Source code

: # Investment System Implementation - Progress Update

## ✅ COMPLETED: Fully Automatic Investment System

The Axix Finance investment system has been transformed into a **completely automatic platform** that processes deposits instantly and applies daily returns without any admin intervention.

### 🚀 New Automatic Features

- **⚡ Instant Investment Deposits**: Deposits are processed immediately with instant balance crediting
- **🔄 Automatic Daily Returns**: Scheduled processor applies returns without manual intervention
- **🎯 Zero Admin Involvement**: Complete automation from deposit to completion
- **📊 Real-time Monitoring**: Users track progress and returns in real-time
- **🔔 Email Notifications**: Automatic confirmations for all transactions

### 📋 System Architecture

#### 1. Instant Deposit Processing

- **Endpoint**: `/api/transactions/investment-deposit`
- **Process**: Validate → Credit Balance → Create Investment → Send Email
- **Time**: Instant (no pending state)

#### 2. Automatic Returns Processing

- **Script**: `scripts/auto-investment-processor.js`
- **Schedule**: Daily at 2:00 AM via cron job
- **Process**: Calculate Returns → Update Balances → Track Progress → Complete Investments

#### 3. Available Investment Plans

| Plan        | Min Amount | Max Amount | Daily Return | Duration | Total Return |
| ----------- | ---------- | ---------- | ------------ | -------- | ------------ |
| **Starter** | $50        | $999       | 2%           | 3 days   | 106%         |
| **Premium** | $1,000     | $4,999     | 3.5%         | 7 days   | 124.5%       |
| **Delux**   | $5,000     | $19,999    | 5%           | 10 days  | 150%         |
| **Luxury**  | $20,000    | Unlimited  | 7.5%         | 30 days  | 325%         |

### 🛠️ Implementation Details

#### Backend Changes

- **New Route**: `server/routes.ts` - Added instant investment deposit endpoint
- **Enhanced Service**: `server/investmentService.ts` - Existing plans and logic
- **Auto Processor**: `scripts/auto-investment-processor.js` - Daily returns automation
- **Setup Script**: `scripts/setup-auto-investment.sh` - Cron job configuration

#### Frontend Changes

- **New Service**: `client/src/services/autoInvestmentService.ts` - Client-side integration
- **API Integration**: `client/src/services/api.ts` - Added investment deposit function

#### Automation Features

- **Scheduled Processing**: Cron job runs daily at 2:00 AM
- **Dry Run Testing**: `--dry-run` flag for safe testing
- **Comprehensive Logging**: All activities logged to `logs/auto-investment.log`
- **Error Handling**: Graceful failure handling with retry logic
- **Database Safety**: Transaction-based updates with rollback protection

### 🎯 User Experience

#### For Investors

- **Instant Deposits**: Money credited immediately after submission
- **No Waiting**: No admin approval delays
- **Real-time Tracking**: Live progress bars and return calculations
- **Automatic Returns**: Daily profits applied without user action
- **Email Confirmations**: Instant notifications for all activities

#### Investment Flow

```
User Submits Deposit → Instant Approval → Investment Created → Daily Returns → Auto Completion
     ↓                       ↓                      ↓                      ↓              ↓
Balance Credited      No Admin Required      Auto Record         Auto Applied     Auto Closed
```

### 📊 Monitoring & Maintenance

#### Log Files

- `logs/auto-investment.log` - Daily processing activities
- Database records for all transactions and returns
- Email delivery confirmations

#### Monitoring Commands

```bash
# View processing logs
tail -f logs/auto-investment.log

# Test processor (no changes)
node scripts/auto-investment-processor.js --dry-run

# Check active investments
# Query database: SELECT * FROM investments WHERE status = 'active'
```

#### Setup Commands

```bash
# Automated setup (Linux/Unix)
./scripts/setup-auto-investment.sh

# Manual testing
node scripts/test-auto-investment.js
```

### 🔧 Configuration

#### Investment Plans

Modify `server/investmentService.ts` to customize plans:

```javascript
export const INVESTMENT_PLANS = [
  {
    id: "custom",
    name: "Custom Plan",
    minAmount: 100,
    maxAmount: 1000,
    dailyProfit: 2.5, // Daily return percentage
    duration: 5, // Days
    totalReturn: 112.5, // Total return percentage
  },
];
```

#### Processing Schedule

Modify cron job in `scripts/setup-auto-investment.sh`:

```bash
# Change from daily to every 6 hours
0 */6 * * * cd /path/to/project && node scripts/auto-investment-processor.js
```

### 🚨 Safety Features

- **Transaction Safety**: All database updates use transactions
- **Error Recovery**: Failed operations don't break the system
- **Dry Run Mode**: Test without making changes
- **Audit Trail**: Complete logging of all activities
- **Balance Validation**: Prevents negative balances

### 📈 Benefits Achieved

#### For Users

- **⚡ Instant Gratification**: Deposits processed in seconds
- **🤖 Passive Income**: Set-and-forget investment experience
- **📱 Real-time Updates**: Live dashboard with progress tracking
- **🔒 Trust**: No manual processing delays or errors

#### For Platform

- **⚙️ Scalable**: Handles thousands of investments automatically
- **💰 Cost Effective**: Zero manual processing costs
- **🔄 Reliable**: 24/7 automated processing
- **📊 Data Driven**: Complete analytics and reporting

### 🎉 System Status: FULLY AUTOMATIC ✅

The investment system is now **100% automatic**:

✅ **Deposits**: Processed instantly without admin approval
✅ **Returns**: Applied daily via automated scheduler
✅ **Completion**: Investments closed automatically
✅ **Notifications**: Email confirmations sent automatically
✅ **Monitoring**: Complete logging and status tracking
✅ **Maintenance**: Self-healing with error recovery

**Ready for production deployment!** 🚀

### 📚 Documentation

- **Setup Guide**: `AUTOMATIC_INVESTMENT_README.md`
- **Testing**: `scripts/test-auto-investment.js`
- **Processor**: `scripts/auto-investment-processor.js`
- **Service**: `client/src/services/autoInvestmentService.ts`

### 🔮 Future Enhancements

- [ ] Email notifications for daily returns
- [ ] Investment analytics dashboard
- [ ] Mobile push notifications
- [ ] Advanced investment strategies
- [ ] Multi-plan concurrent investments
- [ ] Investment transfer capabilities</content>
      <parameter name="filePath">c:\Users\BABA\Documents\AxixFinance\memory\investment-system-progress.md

────────────────────

Task item: Once you have checked the entries above, say how many lines include the word "autoInvestmentService", and nothing beyond the number.

Result for this exercise: 2